Monday, February 28, 2011

Run What Ya Brung

I'd never really given it any thought before, but in writing these stories I realize the track management in the early 60s was always willing to try new things. They added a support division (first Hobby cars, then Cadets), Figure-8 racing, knockout races, the Joie Chitwood Thrill show, and a Powder Puff division (although they had been tried at the Legion Bowl).

In 1964 another experiment was tried. Open Competition races. And the term is pretty much the rule book. And they led to some of the most diverse fields of race cars in the history of the Fairgrounds.

The first race was run October 18, 1964. It was two weeks after the regular season was finished, so there was no threat of having your car demolished and being eliminated from points contention.

And sure enough, cars came out of the woodwork. Quite a few of the Modified Specials were still around, having been the main division at Highland Rim in 1964. Sprint cars showed up from Ohio and Indiana. Super Modifieds or "Skeeters" flocked in from Memphis. Although they knew they were at a disadvantage, the local guys who switched over to the Late Model Modifieds made up a part of the entry. The race paid $1,000 to win. Second place in the Grand National race that summer paid $1,000, so that was pretty big money for the local drivers.

One of the stories that enticed the local fans was a combination of two of the strongest teams in Nashville racing. Bill Dyer owned the car Jimmy Griggs drove to the 1962 track championship and in 1963 Dyer had a fleet of three of the sharpest looking Modifieds to grace any racetrack. Charlie Binkley had moved up from the Hobby division to the Late Model Modifieds for 1964 and won the most races, taking home 6 victories.
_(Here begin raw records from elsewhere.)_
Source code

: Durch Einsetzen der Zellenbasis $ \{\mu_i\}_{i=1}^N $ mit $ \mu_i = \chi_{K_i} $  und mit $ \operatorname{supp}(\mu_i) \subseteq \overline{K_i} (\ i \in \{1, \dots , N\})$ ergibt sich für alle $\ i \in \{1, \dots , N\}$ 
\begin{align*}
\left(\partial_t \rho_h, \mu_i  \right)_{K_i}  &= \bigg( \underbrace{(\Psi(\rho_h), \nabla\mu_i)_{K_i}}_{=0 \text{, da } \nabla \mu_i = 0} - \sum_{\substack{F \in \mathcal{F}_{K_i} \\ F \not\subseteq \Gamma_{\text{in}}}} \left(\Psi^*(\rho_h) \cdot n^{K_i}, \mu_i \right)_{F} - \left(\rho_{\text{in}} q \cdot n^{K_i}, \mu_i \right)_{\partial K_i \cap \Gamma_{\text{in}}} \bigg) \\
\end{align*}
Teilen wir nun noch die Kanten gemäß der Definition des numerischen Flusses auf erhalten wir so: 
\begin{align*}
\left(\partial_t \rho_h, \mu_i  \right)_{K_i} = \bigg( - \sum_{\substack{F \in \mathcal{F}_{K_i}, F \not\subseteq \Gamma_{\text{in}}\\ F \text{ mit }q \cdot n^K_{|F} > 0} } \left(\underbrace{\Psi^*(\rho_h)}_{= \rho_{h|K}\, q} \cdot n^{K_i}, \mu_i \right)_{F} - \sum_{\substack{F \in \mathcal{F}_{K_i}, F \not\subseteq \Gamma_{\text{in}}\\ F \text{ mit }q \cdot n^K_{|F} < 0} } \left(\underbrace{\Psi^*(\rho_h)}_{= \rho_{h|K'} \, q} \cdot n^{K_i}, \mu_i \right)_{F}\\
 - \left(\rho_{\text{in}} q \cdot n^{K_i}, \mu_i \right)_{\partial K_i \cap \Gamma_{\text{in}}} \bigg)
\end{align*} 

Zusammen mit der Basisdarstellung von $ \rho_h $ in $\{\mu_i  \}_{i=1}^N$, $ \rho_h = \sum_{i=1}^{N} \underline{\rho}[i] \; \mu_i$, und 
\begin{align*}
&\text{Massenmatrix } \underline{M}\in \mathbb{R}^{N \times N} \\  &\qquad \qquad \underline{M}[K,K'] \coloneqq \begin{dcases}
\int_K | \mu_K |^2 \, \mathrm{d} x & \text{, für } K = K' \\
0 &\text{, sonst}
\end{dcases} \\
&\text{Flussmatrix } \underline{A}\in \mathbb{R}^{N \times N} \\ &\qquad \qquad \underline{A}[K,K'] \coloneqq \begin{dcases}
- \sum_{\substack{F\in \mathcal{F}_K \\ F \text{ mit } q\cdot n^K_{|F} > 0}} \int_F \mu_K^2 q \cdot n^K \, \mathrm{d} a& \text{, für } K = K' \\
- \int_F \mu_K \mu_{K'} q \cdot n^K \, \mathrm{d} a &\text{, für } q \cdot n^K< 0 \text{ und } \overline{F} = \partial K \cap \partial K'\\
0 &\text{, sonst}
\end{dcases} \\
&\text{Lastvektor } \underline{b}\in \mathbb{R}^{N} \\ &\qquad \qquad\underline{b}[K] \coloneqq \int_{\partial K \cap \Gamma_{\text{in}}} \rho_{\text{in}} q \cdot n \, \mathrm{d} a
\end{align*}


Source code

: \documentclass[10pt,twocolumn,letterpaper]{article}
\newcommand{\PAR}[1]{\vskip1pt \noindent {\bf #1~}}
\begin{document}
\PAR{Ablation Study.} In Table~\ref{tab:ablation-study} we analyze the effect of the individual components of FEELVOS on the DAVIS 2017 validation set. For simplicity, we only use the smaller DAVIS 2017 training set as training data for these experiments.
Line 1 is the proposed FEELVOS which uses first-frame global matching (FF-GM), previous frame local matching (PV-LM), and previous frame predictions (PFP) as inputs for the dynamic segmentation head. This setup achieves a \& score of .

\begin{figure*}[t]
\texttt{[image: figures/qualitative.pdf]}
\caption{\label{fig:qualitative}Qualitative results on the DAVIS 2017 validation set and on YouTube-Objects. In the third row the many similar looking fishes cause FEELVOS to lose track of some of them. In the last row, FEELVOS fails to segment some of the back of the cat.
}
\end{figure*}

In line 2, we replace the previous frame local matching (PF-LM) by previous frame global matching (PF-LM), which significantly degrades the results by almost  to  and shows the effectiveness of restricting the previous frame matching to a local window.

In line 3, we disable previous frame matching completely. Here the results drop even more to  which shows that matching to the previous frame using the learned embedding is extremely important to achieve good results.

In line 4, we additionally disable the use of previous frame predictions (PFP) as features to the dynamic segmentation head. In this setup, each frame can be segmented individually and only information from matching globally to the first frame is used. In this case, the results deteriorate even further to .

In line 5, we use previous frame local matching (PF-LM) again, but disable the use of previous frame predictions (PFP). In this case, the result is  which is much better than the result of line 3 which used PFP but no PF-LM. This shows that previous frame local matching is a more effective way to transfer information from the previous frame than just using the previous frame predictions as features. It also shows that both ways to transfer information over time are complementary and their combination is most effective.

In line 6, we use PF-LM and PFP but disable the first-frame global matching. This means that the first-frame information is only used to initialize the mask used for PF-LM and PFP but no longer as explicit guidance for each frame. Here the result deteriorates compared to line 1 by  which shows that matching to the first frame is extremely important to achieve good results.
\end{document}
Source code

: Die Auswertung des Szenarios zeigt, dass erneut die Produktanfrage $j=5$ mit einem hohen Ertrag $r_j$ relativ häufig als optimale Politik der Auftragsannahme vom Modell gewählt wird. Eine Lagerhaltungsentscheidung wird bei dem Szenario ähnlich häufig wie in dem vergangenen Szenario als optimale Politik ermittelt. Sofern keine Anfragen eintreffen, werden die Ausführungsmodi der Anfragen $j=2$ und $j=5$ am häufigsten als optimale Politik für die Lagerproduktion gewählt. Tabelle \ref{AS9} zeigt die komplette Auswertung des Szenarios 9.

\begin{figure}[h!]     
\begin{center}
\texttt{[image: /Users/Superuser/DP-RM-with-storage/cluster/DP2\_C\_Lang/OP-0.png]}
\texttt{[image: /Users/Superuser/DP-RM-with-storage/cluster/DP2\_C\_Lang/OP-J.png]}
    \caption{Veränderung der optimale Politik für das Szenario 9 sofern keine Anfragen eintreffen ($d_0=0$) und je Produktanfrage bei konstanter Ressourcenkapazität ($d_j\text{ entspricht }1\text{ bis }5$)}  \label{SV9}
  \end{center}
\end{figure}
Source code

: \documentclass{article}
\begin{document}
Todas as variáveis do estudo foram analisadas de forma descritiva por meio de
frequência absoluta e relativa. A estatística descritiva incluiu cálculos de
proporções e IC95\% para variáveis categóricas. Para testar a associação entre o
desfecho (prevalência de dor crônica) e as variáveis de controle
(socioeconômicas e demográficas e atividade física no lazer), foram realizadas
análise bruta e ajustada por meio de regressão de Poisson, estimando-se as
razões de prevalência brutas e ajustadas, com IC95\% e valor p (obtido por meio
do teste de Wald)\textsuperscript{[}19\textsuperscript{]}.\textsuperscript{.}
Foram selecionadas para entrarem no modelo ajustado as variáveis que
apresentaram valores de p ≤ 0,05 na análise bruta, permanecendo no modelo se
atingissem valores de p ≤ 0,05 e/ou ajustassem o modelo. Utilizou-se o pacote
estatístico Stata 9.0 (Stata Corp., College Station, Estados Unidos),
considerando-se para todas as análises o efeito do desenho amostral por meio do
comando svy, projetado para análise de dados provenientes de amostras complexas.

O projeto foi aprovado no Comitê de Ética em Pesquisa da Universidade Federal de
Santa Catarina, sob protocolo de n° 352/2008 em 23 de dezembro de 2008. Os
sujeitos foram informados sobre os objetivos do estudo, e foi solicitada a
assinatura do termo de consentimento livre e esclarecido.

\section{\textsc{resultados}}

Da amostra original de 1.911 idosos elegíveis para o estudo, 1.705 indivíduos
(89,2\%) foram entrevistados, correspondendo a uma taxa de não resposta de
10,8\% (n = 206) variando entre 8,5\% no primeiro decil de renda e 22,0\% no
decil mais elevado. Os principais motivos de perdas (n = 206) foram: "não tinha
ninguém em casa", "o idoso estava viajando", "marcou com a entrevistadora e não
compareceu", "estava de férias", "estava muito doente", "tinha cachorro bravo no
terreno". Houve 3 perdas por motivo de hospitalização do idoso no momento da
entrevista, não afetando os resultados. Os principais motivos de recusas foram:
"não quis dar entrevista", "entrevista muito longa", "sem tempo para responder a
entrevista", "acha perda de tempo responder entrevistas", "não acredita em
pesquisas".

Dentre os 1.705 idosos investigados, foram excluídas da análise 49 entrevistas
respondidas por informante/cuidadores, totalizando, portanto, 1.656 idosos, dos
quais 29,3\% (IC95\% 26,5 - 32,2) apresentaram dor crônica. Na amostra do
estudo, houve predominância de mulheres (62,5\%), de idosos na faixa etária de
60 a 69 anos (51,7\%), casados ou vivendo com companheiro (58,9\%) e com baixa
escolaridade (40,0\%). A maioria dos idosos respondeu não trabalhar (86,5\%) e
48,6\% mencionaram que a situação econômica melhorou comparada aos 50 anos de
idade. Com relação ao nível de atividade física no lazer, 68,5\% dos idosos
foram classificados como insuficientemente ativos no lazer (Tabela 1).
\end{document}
The two joined together for the 300-lap race, with Dyer putting Binkley behind the wheel of the #707 coupe. But there was one more twist - they decided to run a 75 gallon fuel tank so they could run the entire race without making a pit stop.

Thirty-nine cars took a qualifying lap and thirty cars took the green flag. Bobby Allison started from the pole with a fast lap of 20.11 seconds, breaking the track record of 20.50 set by his brother in qualifying for the 1963 Southern 300.

Another local favorite Jimmy Griggs was the first car out. Wrecks were frequent. A total of 91 of the 300 laps were run under the caution flag.

And the plan of Dyer and Binkley worked to perfection. Binkley won the race by more than a lap over Indianapolis 500 driver Carl Williams in a sprint car. The crowd of 7,500 liked what they saw.

The winning crew. L-R: Ken Gupton, Roy Binkley, Charlie Binkley, Ray Binkley, and Bill Dyer

Three Races were scheduled for the 1965 season. Two 100-lappers during the season and another 300-lap grind to close out the season. Because of the grandstand fire, the final race was canceled.  Ellis Palasini came up from Memphis and won both of the 100-lap races with Griggs finishing second in the first one and fellow Memphis driver Armon Holley as the runner-up in the second race.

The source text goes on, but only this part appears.